La comunidad de montes de Moaña aspira a que la Romaría do Leñador sea declarada de interés turístico gallego
14 ago 2009 . Actualizado a las 02:00 h.La comunidad de montes de Moaña celebra desde hace 16 años la Romaría do Leñador en el monte de Outeiro do Cruceiro. Inicialmente se hizo el día de San Isidro, pero tras coincidir varios años seguidos con lluvias que obligaron a aplazarlas, los organizadores decidieron cambiarla para el 15 de agosto. Según comentaba uno de los directivos, el santo, molesto por endosarle un patronazgo que no le corresponde (el de los leñadores), les enviaba lluvia cada año para hacerlos entrar en razón.

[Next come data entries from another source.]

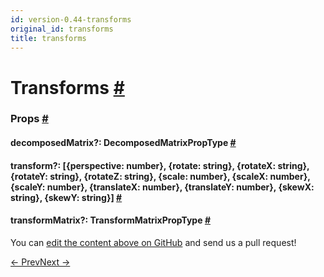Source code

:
 ```yaml
---
id: version-0.44-transforms
original_id: transforms
title: transforms
---
```

<a id="content"></a><h1><a class="anchor" name="transforms"></a>Transforms <a class="hash-link" href="docs/transforms.html#transforms">#</a></h1><div><noscript></noscript><h3><a class="anchor" name="props"></a>Props <a class="hash-link" href="docs/transforms.html#props">#</a></h3><div class="props"><div class="prop"><h4 class="propTitle"><a class="anchor" name="decomposedmatrix"></a>decomposedMatrix?: <span class="propType">DecomposedMatrixPropType</span> <a class="hash-link" href="docs/transforms.html#decomposedmatrix">#</a></h4></div><div class="prop"><h4 class="propTitle"><a class="anchor" name="transform"></a>transform?: <span class="propType"><span>[<span><span><span>{<span><span>perspective: number</span></span>}</span>, </span><span><span>{<span><span>rotate: string</span></span>}</span>, </span><span><span>{<span><span>rotateX: string</span></span>}</span>, </span><span><span>{<span><span>rotateY: string</span></span>}</span>, </span><span><span>{<span><span>rotateZ: string</span></span>}</span>, </span><span><span>{<span><span>scale: number</span></span>}</span>, </span><span><span>{<span><span>scaleX: number</span></span>}</span>, </span><span><span>{<span><span>scaleY: number</span></span>}</span>, </span><span><span>{<span><span>translateX: number</span></span>}</span>, </span><span><span>{<span><span>translateY: number</span></span>}</span>, </span><span><span>{<span><span>skewX: string</span></span>}</span>, </span><span>{<span><span>skewY: string</span></span>}</span></span>]</span></span> <a class="hash-link" href="docs/transforms.html#transform">#</a></h4></div><div class="prop"><h4 class="propTitle"><a class="anchor" name="transformmatrix"></a>transformMatrix?: <span class="propType">TransformMatrixPropType</span> <a class="hash-link" href="docs/transforms.html#transformmatrix">#</a></h4></div></div></div><p class="edit-page-block">You can <a target="_blank" href="https://github.com/facebook/react-native/blob/master/Libraries/StyleSheet/TransformPropTypes.js">edit the content above on GitHub</a> and send us a pull request!</p><div class="docs-prevnext"><a class="docs-prev" href="docs/layout-props.html#content">← Prev</a><a class="docs-next" href="docs/shadow-props.html#content">Next →</a></div>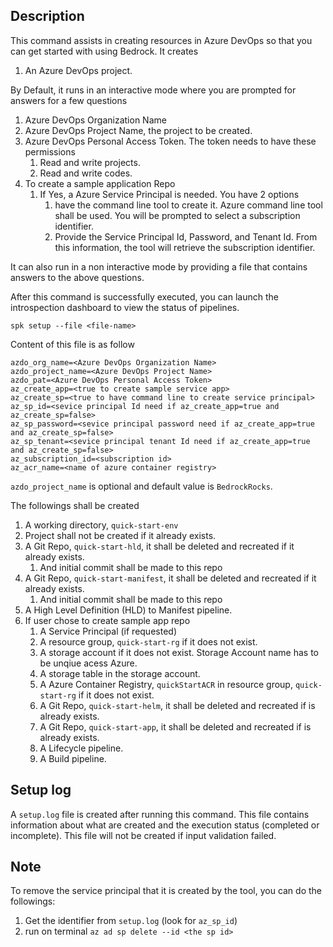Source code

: ## Description

This command assists in creating resources in Azure DevOps so that you can get
started with using Bedrock. It creates

1. An Azure DevOps project.

By Default, it runs in an interactive mode where you are prompted for answers
for a few questions

1. Azure DevOps Organization Name
2. Azure DevOps Project Name, the project to be created.
3. Azure DevOps Personal Access Token. The token needs to have these permissions
   1. Read and write projects.
   2. Read and write codes.
4. To create a sample application Repo
   1. If Yes, a Azure Service Principal is needed. You have 2 options
      1. have the command line tool to create it. Azure command line tool shall
         be used. You will be prompted to select a subscription identifier.
      2. Provide the Service Principal Id, Password, and Tenant Id. From this
         information, the tool will retrieve the subscription identifier.

It can also run in a non interactive mode by providing a file that contains
answers to the above questions.

After this command is successfully executed, you can launch the introspection
dashboard to view the status of pipelines.

```
spk setup --file <file-name>
```

Content of this file is as follow

```
azdo_org_name=<Azure DevOps Organization Name>
azdo_project_name=<Azure DevOps Project Name>
azdo_pat=<Azure DevOps Personal Access Token>
az_create_app=<true to create sample service app>
az_create_sp=<true to have command line to create service principal>
az_sp_id=<sevice principal Id need if az_create_app=true and az_create_sp=false>
az_sp_password=<sevice principal password need if az_create_app=true and az_create_sp=false>
az_sp_tenant=<sevice principal tenant Id need if az_create_app=true and az_create_sp=false>
az_subscription_id=<subscription id>
az_acr_name=<name of azure container registry>
```

`azdo_project_name` is optional and default value is `BedrockRocks`.

The followings shall be created

1. A working directory, `quick-start-env`
2. Project shall not be created if it already exists.
3. A Git Repo, `quick-start-hld`, it shall be deleted and recreated if it
   already exists.
   1. And initial commit shall be made to this repo
4. A Git Repo, `quick-start-manifest`, it shall be deleted and recreated if it
   already exists.
   1. And initial commit shall be made to this repo
5. A High Level Definition (HLD) to Manifest pipeline.
6. If user chose to create sample app repo
   1. A Service Principal (if requested)
   1. A resource group, `quick-start-rg` if it does not exist.
   1. A storage account if it does not exist. Storage Account name has to be
      unqiue acess Azure.
   1. A storage table in the storage account.
   1. A Azure Container Registry, `quickStartACR` in resource group,
      `quick-start-rg` if it does not exist.
   1. A Git Repo, `quick-start-helm`, it shall be deleted and recreated if is
      already exists.
   1. A Git Repo, `quick-start-app`, it shall be deleted and recreated if is
      already exists.
   1. A Lifecycle pipeline.
   1. A Build pipeline.

## Setup log

A `setup.log` file is created after running this command. This file contains
information about what are created and the execution status (completed or
incomplete). This file will not be created if input validation failed.

## Note

To remove the service principal that it is created by the tool, you can do the
followings:

1. Get the identifier from `setup.log` (look for `az_sp_id`)
2. run on terminal `az ad sp delete --id <the sp id>`

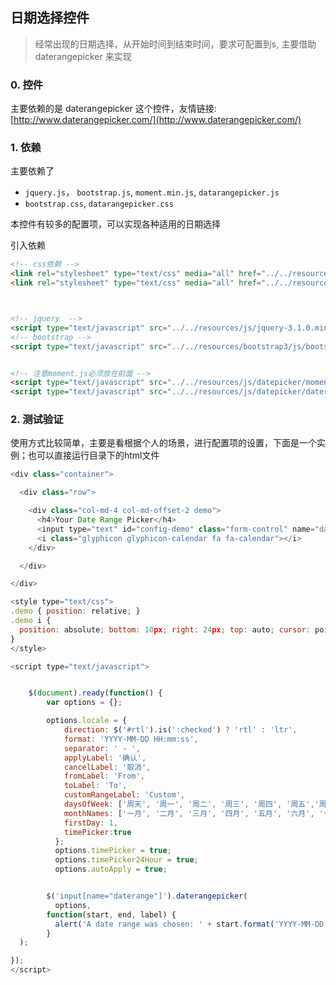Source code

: ## 日期选择控件
> 经常出现的日期选择，从开始时间到结束时间，要求可配置到s, 主要借助 daterangepicker 来实现


### 0. 控件

主要依赖的是 daterangepicker 这个控件，友情链接: [http://www.daterangepicker.com/](http://www.daterangepicker.com/)

### 1. 依赖

主要依赖了

- `jquery.js`， `bootstrap.js`, `moment.min.js`, `datarangepicker.js`
- `bootstrap.css`, `datarangepicker.css`

本控件有较多的配置项，可以实现各种适用的日期选择


引入依赖

```html
<!-- css依赖 -->
<link rel="stylesheet" type="text/css" media="all" href="../../resources/bootstrap3/css/bootstrap.min.css" />
<link rel="stylesheet" type="text/css" media="all" href="../../resources/css/datepicker/daterangepicker.css" />



<!-- jquery  -->
<script type="text/javascript" src="../../resources/js/jquery-3.1.0.min.js" ></script>
<!-- bootstrap -->
<script type="text/javascript" src="../../resources/bootstrap3/js/bootstrap.min.js" ></script>


<!-- 注意moment.js必须放在前面 -->
<script type="text/javascript" src="../../resources/js/datepicker/moment.min.js" ></script>
<script type="text/javascript" src="../../resources/js/datepicker/daterangepicker.js" ></script>
```


### 2. 测试验证

使用方式比较简单，主要是看根据个人的场景，进行配置项的设置，下面是一个实例；也可以直接运行目录下的html文件

```js
<div class="container">

  <div class="row">

    <div class="col-md-4 col-md-offset-2 demo">
      <h4>Your Date Range Picker</h4>
      <input type="text" id="config-demo" class="form-control" name="daterange">
      <i class="glyphicon glyphicon-calendar fa fa-calendar"></i>
    </div>

  </div>

</div>

<style type="text/css">
.demo { position: relative; }
.demo i {
  position: absolute; bottom: 10px; right: 24px; top: auto; cursor: pointer;
}
</style>

<script type="text/javascript">


    $(document).ready(function() {
        var options = {};

        options.locale = {
            direction: $('#rtl').is(':checked') ? 'rtl' : 'ltr',
            format: 'YYYY-MM-DD HH:mm:ss',
            separator: ' - ',
            applyLabel: '确认',
            cancelLabel: '取消',
            fromLabel: 'From',
            toLabel: 'To',
            customRangeLabel: 'Custom',
            daysOfWeek: ['周天', '周一', '周二', '周三', '周四', '周五','周六'],
            monthNames: ['一月', '二月', '三月', '四月', '五月', '六月', '七月', '八月', '九月', '十月', '十一月', '十二月'],
            firstDay: 1,
            timePicker:true
          };
          options.timePicker = true;
          options.timePicker24Hour = true;
          options.autoApply = true;


        $('input[name="daterange"]').daterangepicker(
          options,
        function(start, end, label) {
          alert('A date range was chosen: ' + start.format('YYYY-MM-DD') + ' to ' + end.format('YYYY-MM-DD'));
        }
  );

});
</script>
```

La organización aspira a que la Xunta declare la romería de interés turístico. Se sumaría así a las de Cangas (la Semana Santa y las danzas de Aldán, O Hío y Darbo) y a la del Millo corvo de Bueu.

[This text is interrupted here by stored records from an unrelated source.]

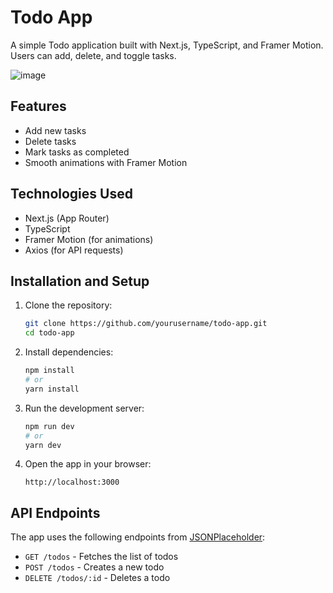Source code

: # Todo App

A simple Todo application built with Next.js, TypeScript, and Framer Motion. Users can add, delete, and toggle tasks.

![image](https://github.com/user-attachments/assets/8dd0e1bf-f52d-435f-bc7b-cdae6e662dfb)


## Features

- Add new tasks
- Delete tasks
- Mark tasks as completed
- Smooth animations with Framer Motion

## Technologies Used

- Next.js (App Router)
- TypeScript
- Framer Motion (for animations)
- Axios (for API requests)

## Installation and Setup

1. Clone the repository:

   ```bash
   git clone https://github.com/yourusername/todo-app.git
   cd todo-app
   ```

2. Install dependencies:

   ```bash
   npm install
   # or
   yarn install
   ```

3. Run the development server:

   ```bash
   npm run dev
   # or
   yarn dev
   ```

4. Open the app in your browser:

   ```
   http://localhost:3000
   ```

## API Endpoints

The app uses the following endpoints from [JSONPlaceholder](https://jsonplaceholder.typicode.com/):

- `GET /todos` - Fetches the list of todos
- `POST /todos` - Creates a new todo
- `DELETE /todos/:id` - Deletes a todo



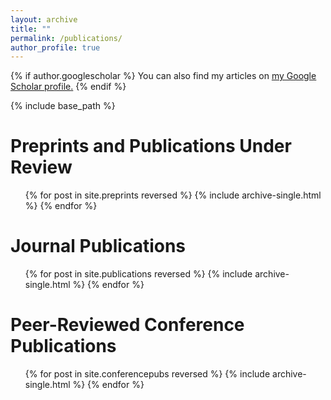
 ```yaml
---
layout: archive
title: ""
permalink: /publications/
author_profile: true
---
```


{% if author.googlescholar %}
  You can also find my articles on <u><a href="{{author.googlescholar}}">my Google Scholar profile</a>.</u>
{% endif %}

{% include base_path %}

Preprints and Publications Under Review
======
<ul>{% for post in site.preprints reversed %}
  {% include archive-single.html %}
{% endfor %}</ul>

Journal Publications
======
<ul>{% for post in site.publications reversed %}
  {% include archive-single.html %}
{% endfor %}</ul>

Peer-Reviewed Conference Publications
======
<ul>{% for post in site.conferencepubs reversed %}
  {% include archive-single.html %}
{% endfor %}</ul>
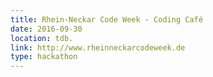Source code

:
 ```yaml
---
title: Rhein-Neckar Code Week - Coding Café
date: 2016-09-30
location: tdb.
link: http://www.rheinneckarcodeweek.de
type: hackathon
---
```

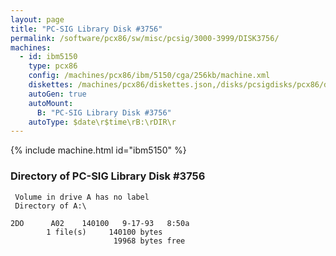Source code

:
 ```yaml
---
layout: page
title: "PC-SIG Library Disk #3756"
permalink: /software/pcx86/sw/misc/pcsig/3000-3999/DISK3756/
machines:
  - id: ibm5150
    type: pcx86
    config: /machines/pcx86/ibm/5150/cga/256kb/machine.xml
    diskettes: /machines/pcx86/diskettes.json,/disks/pcsigdisks/pcx86/diskettes.json
    autoGen: true
    autoMount:
      B: "PC-SIG Library Disk #3756"
    autoType: $date\r$time\rB:\rDIR\r
---
```


{% include machine.html id="ibm5150" %}

### Directory of PC-SIG Library Disk #3756

     Volume in drive A has no label
     Directory of A:\

    2DO      A02    140100   9-17-93   8:50a
            1 file(s)     140100 bytes
                           19968 bytes free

Lo que la distingue de otras romerías es el concurso de corte de troncos. A diferencia de los vascos, los de Moaña cortan troncos de eucalipto, una madera dura que requiere tanto esfuerzo y habilidad como paciencia. En fin, que los comuneros organizaron un concurso a la moañesa, al que acuden hombres y mujeres dispuestos a mostrar sus habilidades con «machados do país», la única herramienta admitida.
A la competición de corte se suma la de «tronzadores», con sierra. Para los no tan energéticos hay una competición de «tiro á chave» que comenzará a las cuatro de la tarde. Los premios son jamones, lacones y chorizos.
Para animar la fiesta, a las doce de la mañana actuará el grupo folclórico Breogán. A las 12.30 comenzará el concurso de corte de troncos. Competirán los inscritos en la primera tanda. Al finalizar, volverá a actuar Breogán dando paso a la comida.
Habrá un «polbeiro» y chiringuitos con vino, empanadas, sardinas y demás productos típicos de una romería. Quien opte por el marisco puede bajar al centro de Moaña, a Reibón, a la Festa do Naseiro para probar las nécoras y camarones, porque el pulpo ya lo tienen en el Outeiro.
En esta edición, los organizadores optaron por suprimir dos de los actos que se celebraron el pasado año: la carrera de caballos y los conciertos de música rock destinados a los jóvenes. El pasado verano fueron más bien un fracaso, con pocos jinetes y un público joven escaso en el concierto nocturno.